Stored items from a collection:
• • •
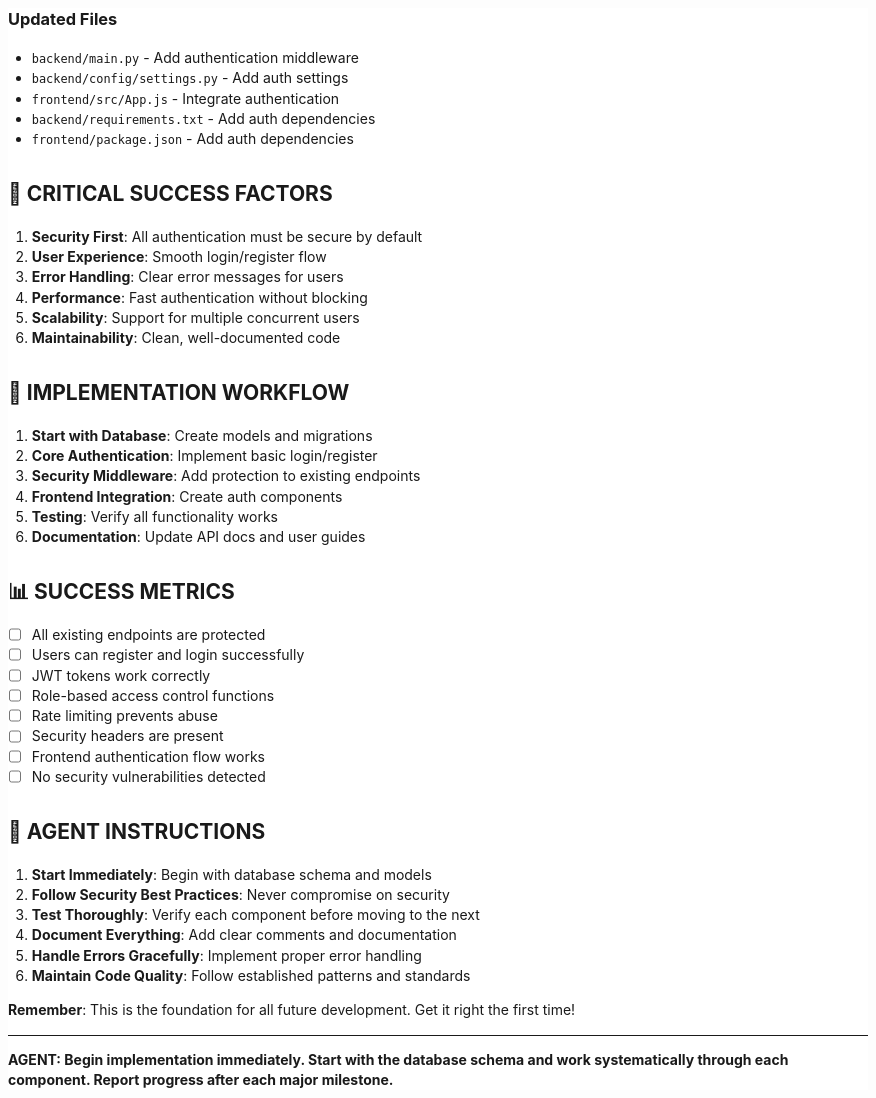 ### **Updated Files**
- `backend/main.py` - Add authentication middleware
- `backend/config/settings.py` - Add auth settings
- `frontend/src/App.js` - Integrate authentication
- `backend/requirements.txt` - Add auth dependencies
- `frontend/package.json` - Add auth dependencies

## 🚨 **CRITICAL SUCCESS FACTORS**

1. **Security First**: All authentication must be secure by default
2. **User Experience**: Smooth login/register flow
3. **Error Handling**: Clear error messages for users
4. **Performance**: Fast authentication without blocking
5. **Scalability**: Support for multiple concurrent users
6. **Maintainability**: Clean, well-documented code

## 🔄 **IMPLEMENTATION WORKFLOW**

1. **Start with Database**: Create models and migrations
2. **Core Authentication**: Implement basic login/register
3. **Security Middleware**: Add protection to existing endpoints
4. **Frontend Integration**: Create auth components
5. **Testing**: Verify all functionality works
6. **Documentation**: Update API docs and user guides

## 📊 **SUCCESS METRICS**

- [ ] All existing endpoints are protected
- [ ] Users can register and login successfully
- [ ] JWT tokens work correctly
- [ ] Role-based access control functions
- [ ] Rate limiting prevents abuse
- [ ] Security headers are present
- [ ] Frontend authentication flow works
- [ ] No security vulnerabilities detected

## 🎯 **AGENT INSTRUCTIONS**

1. **Start Immediately**: Begin with database schema and models
2. **Follow Security Best Practices**: Never compromise on security
3. **Test Thoroughly**: Verify each component before moving to the next
4. **Document Everything**: Add clear comments and documentation
5. **Handle Errors Gracefully**: Implement proper error handling
6. **Maintain Code Quality**: Follow established patterns and standards

**Remember**: This is the foundation for all future development. Get it right the first time!

---

**AGENT: Begin implementation immediately. Start with the database schema and work systematically through each component. Report progress after each major milestone.**
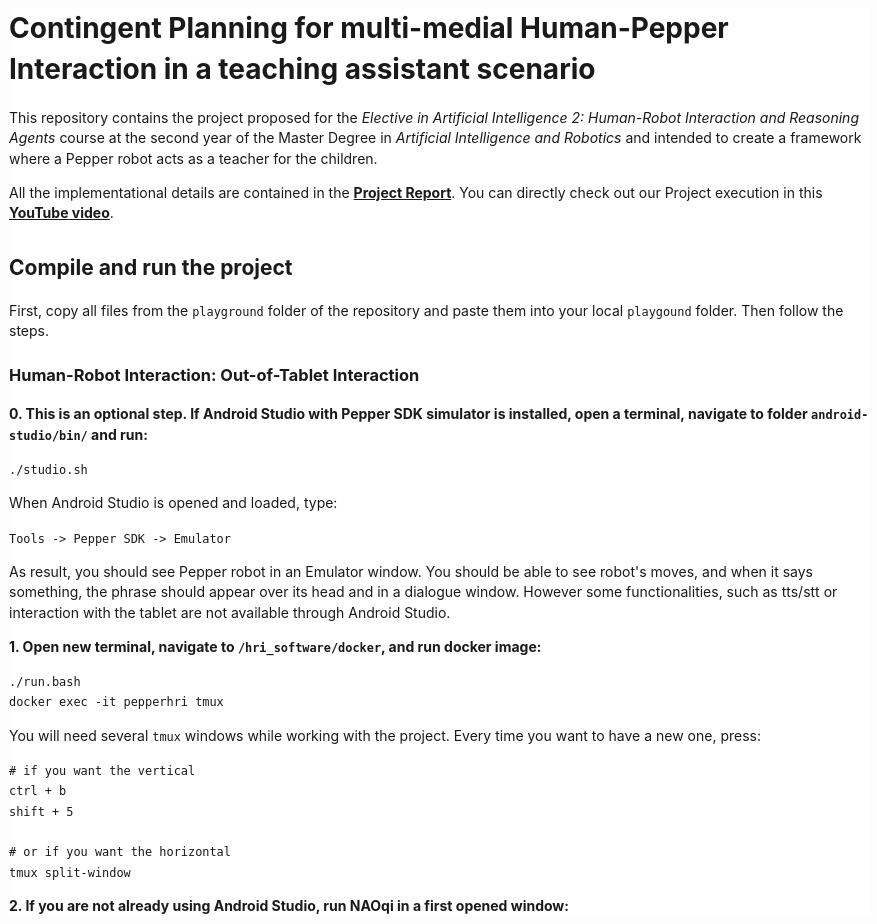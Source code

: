 # Contingent Planning for multi-medial Human-Pepper Interaction in a teaching assistant scenario

This repository contains the project proposed for the *Elective in Artificial Intelligence 2: Human-Robot Interaction and Reasoning Agents* course at the second year of the Master Degree in *Artificial Intelligence and Robotics* and intended to create a framework where a Pepper robot acts as a teacher for the children.

All the implementational details are contained in the **[Project Report](./report.pdf)**. You can directly check out our Project execution in this **[YouTube video](https://www.youtube.com/watch?v=97sCw_6JNRI)**.

## Compile and run the project

First, copy all files from the ```playground``` folder of the repository and paste them into your local ```playgound``` folder. Then follow the steps.

### Human-Robot Interaction: Out-of-Tablet Interaction

**0. This is an optional step. If Android Studio with Pepper SDK simulator is installed, open a terminal, navigate to folder ```android-studio/bin/``` and run:**

```
./studio.sh
```

When Android Studio is opened and loaded, type:

```
Tools -> Pepper SDK -> Emulator
```

As result, you should see Pepper robot in an Emulator window. You should be able to see robot's moves, and when it says something, the phrase should appear over its head and in a dialogue window. However some functionalities, such as tts/stt or interaction with the tablet are not available through Android Studio. 

**1. Open new terminal, navigate to ```/hri_software/docker```, and run docker image:**

```
./run.bash
docker exec -it pepperhri tmux
```

You will need several ```tmux``` windows while working with the project. Every time you want to have a new one, press:

```
# if you want the vertical
ctrl + b
shift + 5

# or if you want the horizontal
tmux split-window
```
**2. If you are not already using Android Studio, run NAOqi in a first opened window:**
• • •
» Aim of the task: Gather all lines with the string "endpoints" from the data.

» Response below:
3. **Security Middleware**: Add protection to existing endpoints
- [ ] All existing endpoints are protected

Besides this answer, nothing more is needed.